Representative Nikema Williams, the leader of the state’s Democratic Party, which was sworn in in Congress this week, said Mr Biden’s victory gave Democrats, especially black voters, confidence that they could win competitive races. Early polls showed that turnout increased among black voters from November onwards, a remarkable shift from the decline typical of runoff elections.

“This election was not about Donald Trump” Mrs. Williams said. “It was about making the local people realize that they can overcome voter suppression when they show up en masse and that we can win Georgia.”
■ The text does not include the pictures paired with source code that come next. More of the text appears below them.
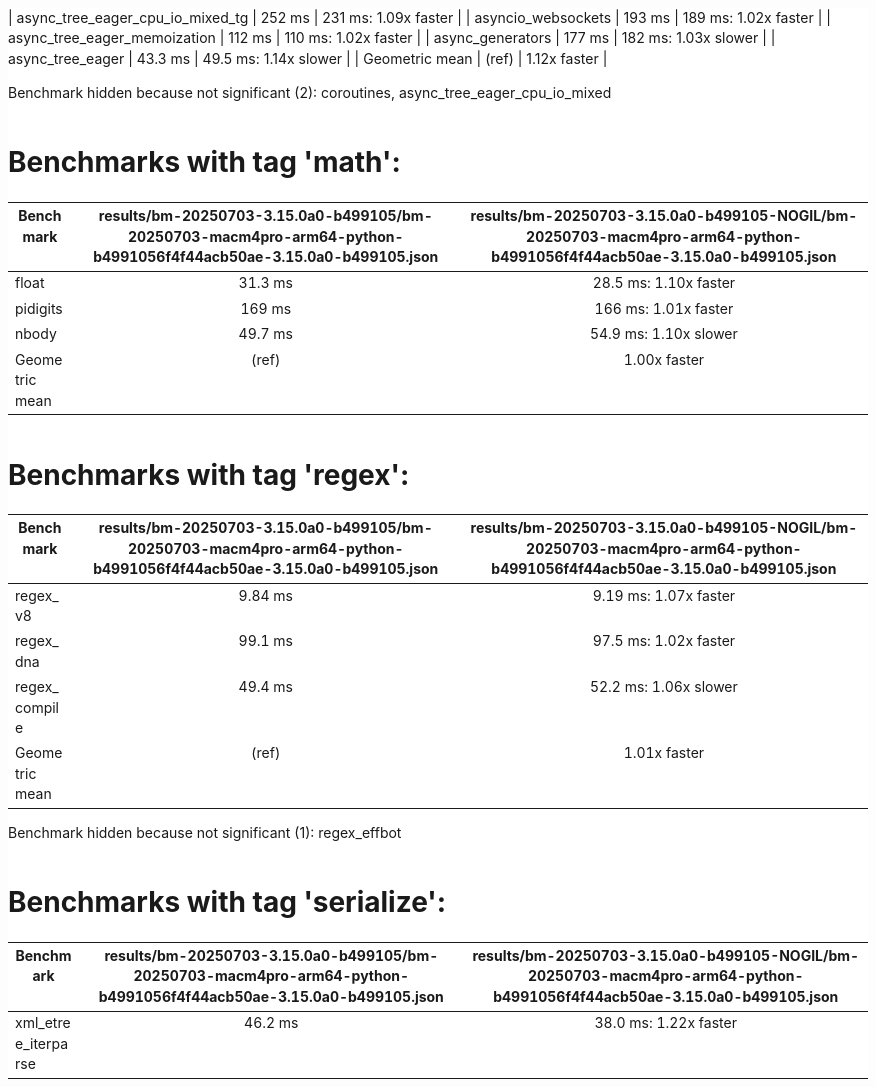 | async_tree_eager_cpu_io_mixed_tg | 252 ms                                                                                                            | 231 ms: 1.09x faster                                                                                                    |
| asyncio_websockets               | 193 ms                                                                                                            | 189 ms: 1.02x faster                                                                                                    |
| async_tree_eager_memoization     | 112 ms                                                                                                            | 110 ms: 1.02x faster                                                                                                    |
| async_generators                 | 177 ms                                                                                                            | 182 ms: 1.03x slower                                                                                                    |
| async_tree_eager                 | 43.3 ms                                                                                                           | 49.5 ms: 1.14x slower                                                                                                   |
| Geometric mean                   | (ref)                                                                                                             | 1.12x faster                                                                                                            |

Benchmark hidden because not significant (2): coroutines, async_tree_eager_cpu_io_mixed

Benchmarks with tag 'math':
===========================

| Benchmark      | results/bm-20250703-3.15.0a0-b499105/bm-20250703-macm4pro-arm64-python-b4991056f4f44acb50ae-3.15.0a0-b499105.json | results/bm-20250703-3.15.0a0-b499105-NOGIL/bm-20250703-macm4pro-arm64-python-b4991056f4f44acb50ae-3.15.0a0-b499105.json |
|----------------|:-----------------------------------------------------------------------------------------------------------------:|:-----------------------------------------------------------------------------------------------------------------------:|
| float          | 31.3 ms                                                                                                           | 28.5 ms: 1.10x faster                                                                                                   |
| pidigits       | 169 ms                                                                                                            | 166 ms: 1.01x faster                                                                                                    |
| nbody          | 49.7 ms                                                                                                           | 54.9 ms: 1.10x slower                                                                                                   |
| Geometric mean | (ref)                                                                                                             | 1.00x faster                                                                                                            |

Benchmarks with tag 'regex':
============================

| Benchmark      | results/bm-20250703-3.15.0a0-b499105/bm-20250703-macm4pro-arm64-python-b4991056f4f44acb50ae-3.15.0a0-b499105.json | results/bm-20250703-3.15.0a0-b499105-NOGIL/bm-20250703-macm4pro-arm64-python-b4991056f4f44acb50ae-3.15.0a0-b499105.json |
|----------------|:-----------------------------------------------------------------------------------------------------------------:|:-----------------------------------------------------------------------------------------------------------------------:|
| regex_v8       | 9.84 ms                                                                                                           | 9.19 ms: 1.07x faster                                                                                                   |
| regex_dna      | 99.1 ms                                                                                                           | 97.5 ms: 1.02x faster                                                                                                   |
| regex_compile  | 49.4 ms                                                                                                           | 52.2 ms: 1.06x slower                                                                                                   |
| Geometric mean | (ref)                                                                                                             | 1.01x faster                                                                                                            |

Benchmark hidden because not significant (1): regex_effbot

Benchmarks with tag 'serialize':
================================

| Benchmark            | results/bm-20250703-3.15.0a0-b499105/bm-20250703-macm4pro-arm64-python-b4991056f4f44acb50ae-3.15.0a0-b499105.json | results/bm-20250703-3.15.0a0-b499105-NOGIL/bm-20250703-macm4pro-arm64-python-b4991056f4f44acb50ae-3.15.0a0-b499105.json |
|----------------------|:-----------------------------------------------------------------------------------------------------------------:|:-----------------------------------------------------------------------------------------------------------------------:|
| xml_etree_iterparse  | 46.2 ms                                                                                                           | 38.0 ms: 1.22x faster                                                                                                   |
Regardless of how much influence Mr Trump continues to exercise after leaving office, it is clear that politics in Georgia has fundamentally changed, forcing both parties to change their strategies.

Andra Gillespie, an associate professor of political science in Atlanta, said the Democratic screenings on Tuesday suggest a future of “close results and split wins, with Republicans winning some national contests and Democrats winning some national contests”.

Republicans, she said, have to adapt to the reality of running in a competitive environment. From now on, it will be difficult, if not impossible, for Republicans to expect double-digit wins in national races, as US Senator Saxby Chambliss did in his 2008 runoff against Democrat Jim Martin.

Demographic change largely explains the transformation of Georgian politics. According to some estimates, white residents might no longer be the majority in the state by 2028. Ms. Gillespie noted that the Democratic Party has developed a strategy to capitalize on this change and expand its electorate.

“The Democratic Party turned latent voters into registered voters and then actual voters,” she said.